In contrast, CallXML uses a more simplified block / action / event interface model, which can be easier to learn and which allows for visual design tools which directly represent CallXML markup as simple flow-chart like user interfaces.
The following CallXML example provides a basic answering machine application. It will play a greeting and then record an audio message. The audio message will be emailed to bob.jones@xyz.com.
However, if the caller presses the “*” key any time while
the greeting is being played or audio is being recorded, the CallXML browser
will terminate the play/record and go to a new URL for more instructions. Alternatively, if the user hangs up during
play or record, the CallXML browser will go to a second new URL.
<?xml version="1.0" encoding=”UTF-8”>
<callxml>
<block>
<answer/>
<playAudio value="http://xyz.com /greeting.wav/" termDigits="*">
<recordAudio value="mailto:abc@xyz.com" maxTime="30s" termDigits="*"/>
<onTermDigit value="*">
<goto value="http://xyz.com/cgi-bin/get_pin_code.pl"/>
</onTermDigit>
<onHangup>
<goto value="http://xyz.com/end_call.xml"/>
</onHangup>
</block>
</callxml>
If you know HTML but not XML, you will find that the two are very similar, although XML requires more precision when coding. Significant differences include:
· HTML files are often called “pages”, while XML files are normally called “documents”.
· All XML elements must be closed.
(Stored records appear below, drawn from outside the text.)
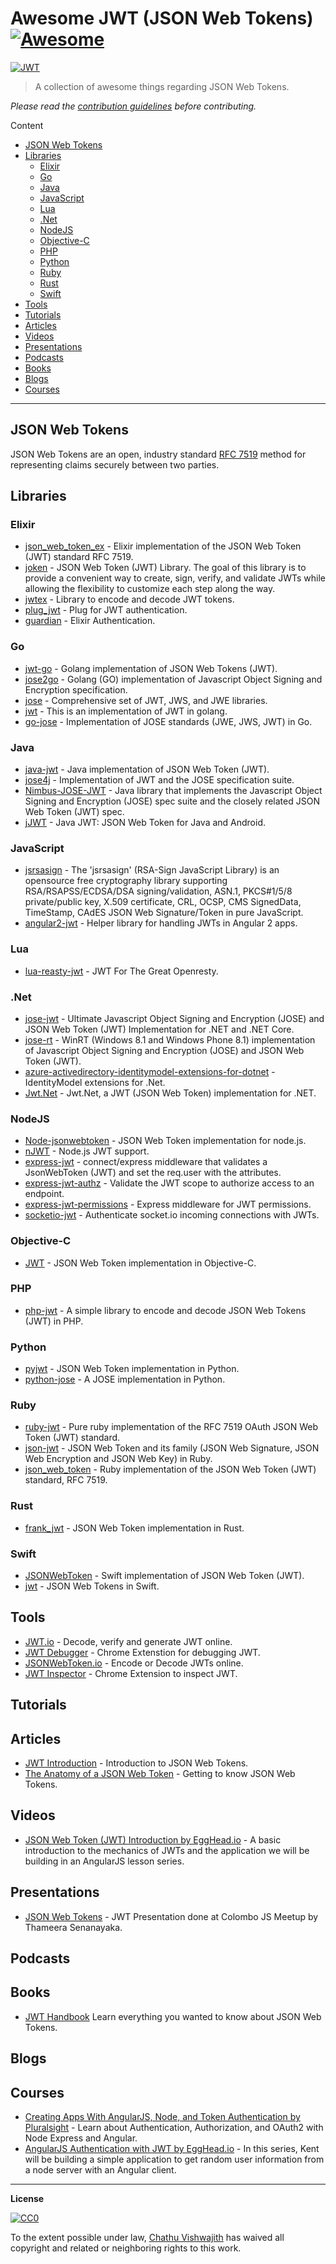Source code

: # Awesome JWT (JSON Web Tokens) [![Awesome](https://cdn.rawgit.com/sindresorhus/awesome/d7305f38d29fed78fa85652e3a63e154dd8e8829/media/badge.svg)](https://github.com/sindresorhus/awesome)

[![JWT](http://jwt.io/assets/logo.svg)](https://github.com/iamchathu/awesome-jwt/)

> A collection of awesome things regarding JSON Web Tokens.

*Please read the [contribution guidelines](contributing.md) before contributing.*

Content

- [JSON Web Tokens](#json-web-tokens)
- [Libraries](#libraries)
    - [Elixir](#elixir)
    - [Go](#go)
    - [Java](#java)
    - [JavaScript](#javascript)
    - [Lua](#lua)
    - [.Net](#net)
    - [NodeJS](#nodejs)
    - [Objective-C](#objective-c)
    - [PHP](#php)
    - [Python](#python)
    - [Ruby](#ruby)
    - [Rust](#rust)
    - [Swift](#swift)
- [Tools](#tools)
- [Tutorials](#tutorials)
- [Articles](#articles)
- [Videos](#videos)
- [Presentations](#presentations)
- [Podcasts](#podcasts)
- [Books](#books)
- [Blogs](#blogs)
- [Courses](#courses)

---

## JSON Web Tokens
JSON Web Tokens are an open, industry standard [RFC 7519](https://tools.ietf.org/html/rfc7519) method for representing claims securely between two parties.

## Libraries

### Elixir
- [json_web_token_ex](https://github.com/garyf/json_web_token_ex) - Elixir implementation of the JSON Web Token (JWT) standard RFC 7519.
- [joken](https://github.com/bryanjos/joken) - JSON Web Token (JWT) Library. The goal of this library is to provide a convenient way to create, sign, verify, and validate JWTs while allowing the flexibility to customize each step along the way.
- [jwtex](https://github.com/mschae/jwtex) - Library to encode and decode JWT tokens.
- [plug_jwt](https://github.com/bryanjos/plug_jwt) - Plug for JWT authentication.
- [guardian](https://github.com/ueberauth/guardian) - Elixir Authentication.

### Go
- [jwt-go](https://github.com/dgrijalva/jwt-go) - Golang implementation of JSON Web Tokens (JWT).
- [jose2go](https://github.com/dvsekhvalnov/jose2go) - Golang (GO) implementation of Javascript Object Signing and Encryption specification.
- [jose](https://github.com/SermoDigital/jose) - Comprehensive set of JWT, JWS, and JWE libraries.
- [jwt](https://github.com/robbert229/jwt) - This is an implementation of JWT in golang.
- [go-jose](https://github.com/square/go-jose) - Implementation of JOSE standards (JWE, JWS, JWT) in Go.

### Java
- [java-jwt](https://github.com/auth0/java-jwt) - Java implementation of JSON Web Token (JWT).
- [jose4j](https://bitbucket.org/b_c/jose4j/wiki/Home) - Implementation of JWT and the JOSE specification suite.
- [Nimbus-JOSE-JWT](https://bitbucket.org/connect2id/nimbus-jose-jwt/wiki/Home) - Java library that implements the Javascript Object Signing and Encryption (JOSE) spec suite and the closely related JSON Web Token (JWT) spec.
- [jJWT](https://github.com/jwtk/jjwt) - Java JWT: JSON Web Token for Java and Android.

### JavaScript
- [jsrsasign](https://github.com/kjur/jsrsasign) - The 'jsrsasign' (RSA-Sign JavaScript Library) is an opensource free cryptography library supporting RSA/RSAPSS/ECDSA/DSA signing/validation, ASN.1, PKCS#1/5/8 private/public key, X.509 certificate, CRL, OCSP, CMS SignedData, TimeStamp, CAdES JSON Web Signature/Token in pure JavaScript.
- [angular2-jwt](https://github.com/auth0/angular2-jwt) - Helper library for handling JWTs in Angular 2 apps.

### Lua
- [lua-reasty-jwt](https://github.com/SkyLothar/lua-resty-jwt) - JWT For The Great Openresty.

### .Net
- [jose-jwt](https://github.com/dvsekhvalnov/jose-jwt) - Ultimate Javascript Object Signing and Encryption (JOSE) and JSON Web Token (JWT) Implementation for .NET and .NET Core.
- [jose-rt](https://github.com/dvsekhvalnov/jose-rt) - WinRT (Windows 8.1 and Windows Phone 8.1) implementation of Javascript Object Signing and Encryption (JOSE) and JSON Web Token (JWT).
- [azure-activedirectory-identitymodel-extensions-for-dotnet](https://github.com/AzureAD/azure-activedirectory-identitymodel-extensions-for-dotnet) - IdentityModel extensions for .Net.
- [Jwt.Net](https://github.com/jwt-dotnet/jwt) - Jwt.Net, a JWT (JSON Web Token) implementation for .NET.

### NodeJS
- [Node-jsonwebtoken](https://github.com/auth0/node-jsonwebtoken) - JSON Web Token implementation for node.js.
- [nJWT](https://github.com/jwtk/njwt) - Node.js JWT support.
- [express-jwt](https://github.com/auth0/express-jwt) - connect/express middleware that validates a JsonWebToken (JWT) and set the req.user with the attributes.
- [express-jwt-authz](https://github.com/auth0/express-jwt-authz) - Validate the JWT scope to authorize access to an endpoint.
- [express-jwt-permissions](https://github.com/MichielDeMey/express-jwt-permissions) - Express middleware for JWT permissions.
- [socketio-jwt](https://github.com/auth0/socketio-jwt) - Authenticate socket.io incoming connections with JWTs.

### Objective-C
- [JWT](https://github.com/yourkarma/JWT) - JSON Web Token implementation in Objective-C.

### PHP
- [php-jwt](https://github.com/firebase/php-jwt) - A simple library to encode and decode JSON Web Tokens (JWT) in PHP.

### Python
- [pyjwt](https://github.com/jpadilla/pyjwt/) - JSON Web Token implementation in Python.
- [python-jose](https://github.com/mpdavis/python-jose/) - A JOSE implementation in Python.

### Ruby
- [ruby-jwt](https://github.com/jwt/ruby-jwt) - Pure ruby implementation of the RFC 7519 OAuth JSON Web Token (JWT) standard.
- [json-jwt](https://github.com/nov/json-jwt) - JSON Web Token and its family (JSON Web Signature, JSON Web Encryption and JSON Web Key) in Ruby.
- [json_web_token](https://github.com/garyf/json_web_token) - Ruby implementation of the JSON Web Token (JWT) standard, RFC 7519.

### Rust
- [frank_jwt](https://github.com/GildedHonour/frank_jwt) - JSON Web Token implementation in Rust.

### Swift
- [JSONWebToken](https://github.com/kylef/JSONWebToken.swift) - Swift implementation of JSON Web Token (JWT).
- [jwt](https://github.com/vapor/jwt) - JSON Web Tokens in Swift.

## Tools
- [JWT.io](https://jwt.io) - Decode, verify and generate JWT online.
- [JWT Debugger](https://chrome.google.com/webstore/detail/jwt-debugger/ppmmlchacdbknfphdeafcbmklcghghmd) - Chrome Extenstion for debugging JWT.
- [JSONWebToken.io](https://www.jsonwebtoken.io/) - Encode or Decode JWTs online.
- [JWT Inspector](https://www.jwtinspector.io/) - Chrome Extension to inspect JWT.

## Tutorials

## Articles
- [JWT Introduction](https://chathu.me/2017/08/28/jwt-introduction/) - Introduction to JSON Web Tokens.
- [The Anatomy of a JSON Web Token](https://scotch.io/tutorials/the-anatomy-of-a-json-web-token) - Getting to know JSON Web Tokens.

## Videos
- [JSON Web Token (JWT) Introduction by EggHead.io](https://egghead.io/lessons/angularjs-json-web-token-jwt-introduction) - A basic introduction to the mechanics of JWTs and the application we will be building in an AngularJS lesson series.

## Presentations
- [JSON Web Tokens](https://speakerdeck.com/thameera/json-web-tokens) - JWT Presentation done at Colombo JS Meetup by Thameera Senanayaka.

## Podcasts

## Books
- [JWT Handbook](https://auth0.com/e-books/jwt-handbook) Learn everything you wanted to know about JSON Web Tokens.

## Blogs

## Courses
- [Creating Apps With AngularJS, Node, and Token Authentication by Pluralsight](https://www.pluralsight.com/courses/creating-apps-angular-node-token-authentication) - Learn about Authentication, Authorization, and OAuth2 with Node Express and Angular.
- [AngularJS Authentication with JWT by EggHead.io](https://egghead.io/courses/angularjs-authentication-with-jwt) - In this series, Kent will be building a simple application to get random user information from a node server with an Angular client.


 
--- 
**License**

[![CC0](http://mirrors.creativecommons.org/presskit/buttons/88x31/svg/cc-zero.svg)](https://creativecommons.org/publicdomain/zero/1.0/)

To the extent possible under law, [Chathu Vishwajith](https://chathu.me) has waived all copyright and related or neighboring rights to this work.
For example, in HTML you often find the paragraph element (<p>) without a closing element. This is not allowed in XML. In XML you have to close the element like this:
<p>hi!</p>
More surprising is the fact that empty elements must be closed as well. So the HTML break tag <br> would have to be closed in XML with the combined open/close element form:
<br />
For compatibility with existing HTML processors, you should always include a space before the closing slash. When using elements with names that are identical to existing HTML elements, you should avoid using the equivalent form:
<br></br>
since many HTML processors will break when they see this construct.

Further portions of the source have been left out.